State-owned mining company LKAB said on Monday it wanted to invest 400 billion crowns ($46.5 billion) over 20 years to shift to carbon-free production of iron ore, in what could be one of Sweden’s biggest ever industrial investment programmes.
LKAB said the plan would require an expansion of renewable energy production in Sweden as well as a more flexible regulatory framework, but that the shift could reduce global emissions by over 35 million tonnes of CO2 a year.
“That corresponds to two thirds of Sweden’s national emissions of carbon dioxide or three times the emissions for all the cars in the country,” CEO Jan Mostrom and Svante Axelsson of Fossil Free Sweden said in a signed article in daily Dagens Nyheter (DN).
The plan involves replacing the production of iron ore pellets with a hydrogen-based process, free from carbon dioxide, doubling revenues by 2045 and creating thousands of jobs.

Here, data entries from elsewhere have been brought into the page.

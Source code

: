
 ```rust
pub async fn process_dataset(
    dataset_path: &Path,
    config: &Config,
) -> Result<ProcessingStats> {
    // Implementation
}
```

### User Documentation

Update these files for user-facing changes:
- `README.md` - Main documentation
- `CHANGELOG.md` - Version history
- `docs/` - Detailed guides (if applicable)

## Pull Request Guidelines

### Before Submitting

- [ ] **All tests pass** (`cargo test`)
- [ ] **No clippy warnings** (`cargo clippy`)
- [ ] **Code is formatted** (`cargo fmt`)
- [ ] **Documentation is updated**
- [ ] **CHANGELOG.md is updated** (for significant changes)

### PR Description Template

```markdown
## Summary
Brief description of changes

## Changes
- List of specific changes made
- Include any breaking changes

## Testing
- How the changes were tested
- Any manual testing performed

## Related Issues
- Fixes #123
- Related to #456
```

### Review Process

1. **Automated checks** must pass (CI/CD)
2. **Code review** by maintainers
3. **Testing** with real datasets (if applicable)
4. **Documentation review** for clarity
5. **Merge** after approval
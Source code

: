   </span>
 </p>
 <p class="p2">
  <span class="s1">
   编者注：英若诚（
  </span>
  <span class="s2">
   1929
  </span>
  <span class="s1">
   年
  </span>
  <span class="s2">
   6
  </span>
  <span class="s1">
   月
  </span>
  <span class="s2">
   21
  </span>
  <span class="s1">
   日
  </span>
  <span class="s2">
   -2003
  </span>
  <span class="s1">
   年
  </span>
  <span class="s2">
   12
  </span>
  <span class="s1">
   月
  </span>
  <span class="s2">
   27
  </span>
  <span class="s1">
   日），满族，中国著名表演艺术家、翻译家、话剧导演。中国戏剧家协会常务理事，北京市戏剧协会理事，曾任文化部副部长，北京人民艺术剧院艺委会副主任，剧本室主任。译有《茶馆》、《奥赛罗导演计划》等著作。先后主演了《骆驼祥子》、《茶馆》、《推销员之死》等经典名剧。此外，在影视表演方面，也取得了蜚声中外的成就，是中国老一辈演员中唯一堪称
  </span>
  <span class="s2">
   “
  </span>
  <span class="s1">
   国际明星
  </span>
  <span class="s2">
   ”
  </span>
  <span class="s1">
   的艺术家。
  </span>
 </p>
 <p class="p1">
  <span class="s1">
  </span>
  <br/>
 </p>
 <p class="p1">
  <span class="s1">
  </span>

LKAB, which had sales of 31 billion crowns last year, said there were major challenges in making the shift.
“Despite the fact that the desire, resources and technology exists, there is risk that big and important changes get stuck in long and complex approval processes,” Mostrom and Axelsson said.
Switching to carbon-free production will also mean the development of industrial-scale hydrogen production and huge quantities of green electricity and bio-fuels.
The energy required corresponds to around a third of Sweden’s current electricity production of around 160 terawatt-hours.
LKAB, which is a small player on the global iron ore market but the world’s second-largest supplier on the sea-borne import market for iron ore pellets, made an operating profit of 8.03 billion crowns in the January-September period.